→ **WORK ORDER**
From top to bottom, restate the entries below word for word.

Top of DATA FOR ANALYSIS

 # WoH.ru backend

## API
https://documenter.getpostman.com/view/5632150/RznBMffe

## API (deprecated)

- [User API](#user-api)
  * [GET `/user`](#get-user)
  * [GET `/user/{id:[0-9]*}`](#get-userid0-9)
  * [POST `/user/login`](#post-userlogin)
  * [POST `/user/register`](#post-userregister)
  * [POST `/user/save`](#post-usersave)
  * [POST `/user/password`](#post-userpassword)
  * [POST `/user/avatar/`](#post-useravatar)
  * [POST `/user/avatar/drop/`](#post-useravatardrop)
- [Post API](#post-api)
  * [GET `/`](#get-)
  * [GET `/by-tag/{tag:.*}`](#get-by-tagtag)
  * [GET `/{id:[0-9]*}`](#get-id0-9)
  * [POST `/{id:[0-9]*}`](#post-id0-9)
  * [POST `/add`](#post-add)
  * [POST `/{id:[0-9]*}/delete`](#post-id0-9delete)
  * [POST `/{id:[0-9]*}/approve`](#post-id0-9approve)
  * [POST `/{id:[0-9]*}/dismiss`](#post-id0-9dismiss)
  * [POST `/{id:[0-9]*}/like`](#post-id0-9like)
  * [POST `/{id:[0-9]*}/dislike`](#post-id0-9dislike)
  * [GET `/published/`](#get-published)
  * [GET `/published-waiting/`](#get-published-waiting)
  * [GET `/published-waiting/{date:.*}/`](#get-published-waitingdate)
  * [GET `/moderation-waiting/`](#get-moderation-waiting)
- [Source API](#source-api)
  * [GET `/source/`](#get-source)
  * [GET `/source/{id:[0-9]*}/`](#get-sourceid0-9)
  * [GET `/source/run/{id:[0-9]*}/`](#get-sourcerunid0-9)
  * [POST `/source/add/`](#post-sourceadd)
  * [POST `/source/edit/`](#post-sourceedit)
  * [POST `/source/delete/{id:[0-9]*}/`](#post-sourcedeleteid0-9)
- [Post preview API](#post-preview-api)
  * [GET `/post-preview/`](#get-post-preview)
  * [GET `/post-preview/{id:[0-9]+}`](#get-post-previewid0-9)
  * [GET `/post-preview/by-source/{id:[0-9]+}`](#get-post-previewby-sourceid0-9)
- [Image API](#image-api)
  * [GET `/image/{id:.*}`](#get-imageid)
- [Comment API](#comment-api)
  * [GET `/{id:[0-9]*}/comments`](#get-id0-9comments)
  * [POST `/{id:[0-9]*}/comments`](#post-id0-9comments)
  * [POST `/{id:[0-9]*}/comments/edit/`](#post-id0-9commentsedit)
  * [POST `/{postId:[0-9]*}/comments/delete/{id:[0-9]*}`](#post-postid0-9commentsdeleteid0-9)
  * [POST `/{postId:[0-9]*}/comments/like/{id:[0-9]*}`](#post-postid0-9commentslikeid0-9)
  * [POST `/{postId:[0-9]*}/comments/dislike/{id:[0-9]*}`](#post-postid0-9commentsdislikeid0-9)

Bottom of DATA FOR ANALYSIS

→ **ANSWER TO THIS PROBLEM**
 # WoH.ru backend

## API
https://documenter.getpostman.com/view/5632150/RznBMffe

## API (deprecated)

- [User API](#user-api)
  * [GET `/user`](#get-user)
  * [GET `/user/{id:[0-9]*}`](#get-userid0-9)
  * [POST `/user/login`](#post-userlogin)
  * [POST `/user/register`](#post-userregister)
  * [POST `/user/save`](#post-usersave)
  * [POST `/user/password`](#post-userpassword)
  * [POST `/user/avatar/`](#post-useravatar)
  * [POST `/user/avatar/drop/`](#post-useravatardrop)
- [Post API](#post-api)
  * [GET `/`](#get-)
  * [GET `/by-tag/{tag:.*}`](#get-by-tagtag)
  * [GET `/{id:[0-9]*}`](#get-id0-9)
  * [POST `/{id:[0-9]*}`](#post-id0-9)
  * [POST `/add`](#post-add)
  * [POST `/{id:[0-9]*}/delete`](#post-id0-9delete)
  * [POST `/{id:[0-9]*}/approve`](#post-id0-9approve)
  * [POST `/{id:[0-9]*}/dismiss`](#post-id0-9dismiss)
  * [POST `/{id:[0-9]*}/like`](#post-id0-9like)
  * [POST `/{id:[0-9]*}/dislike`](#post-id0-9dislike)
  * [GET `/published/`](#get-published)
  * [GET `/published-waiting/`](#get-published-waiting)
  * [GET `/published-waiting/{date:.*}/`](#get-published-waitingdate)
  * [GET `/moderation-waiting/`](#get-moderation-waiting)
- [Source API](#source-api)
  * [GET `/source/`](#get-source)
  * [GET `/source/{id:[0-9]*}/`](#get-sourceid0-9)
  * [GET `/source/run/{id:[0-9]*}/`](#get-sourcerunid0-9)
  * [POST `/source/add/`](#post-sourceadd)
  * [POST `/source/edit/`](#post-sourceedit)
  * [POST `/source/delete/{id:[0-9]*}/`](#post-sourcedeleteid0-9)
- [Post preview API](#post-preview-api)
  * [GET `/post-preview/`](#get-post-preview)
  * [GET `/post-preview/{id:[0-9]+}`](#get-post-previewid0-9)
  * [GET `/post-preview/by-source/{id:[0-9]+}`](#get-post-previewby-sourceid0-9)
- [Image API](#image-api)
  * [GET `/image/{id:.*}`](#get-imageid)
- [Comment API](#comment-api)
  * [GET `/{id:[0-9]*}/comments`](#get-id0-9comments)
  * [POST `/{id:[0-9]*}/comments`](#post-id0-9comments)
  * [POST `/{id:[0-9]*}/comments/edit/`](#post-id0-9commentsedit)
  * [POST `/{postId:[0-9]*}/comments/delete/{id:[0-9]*}`](#post-postid0-9commentsdeleteid0-9)
  * [POST `/{postId:[0-9]*}/comments/like/{id:[0-9]*}`](#post-postid0-9commentslikeid0-9)
  * [POST `/{postId:[0-9]*}/comments/dislike/{id:[0-9]*}`](#post-postid0-9commentsdislikeid0-9)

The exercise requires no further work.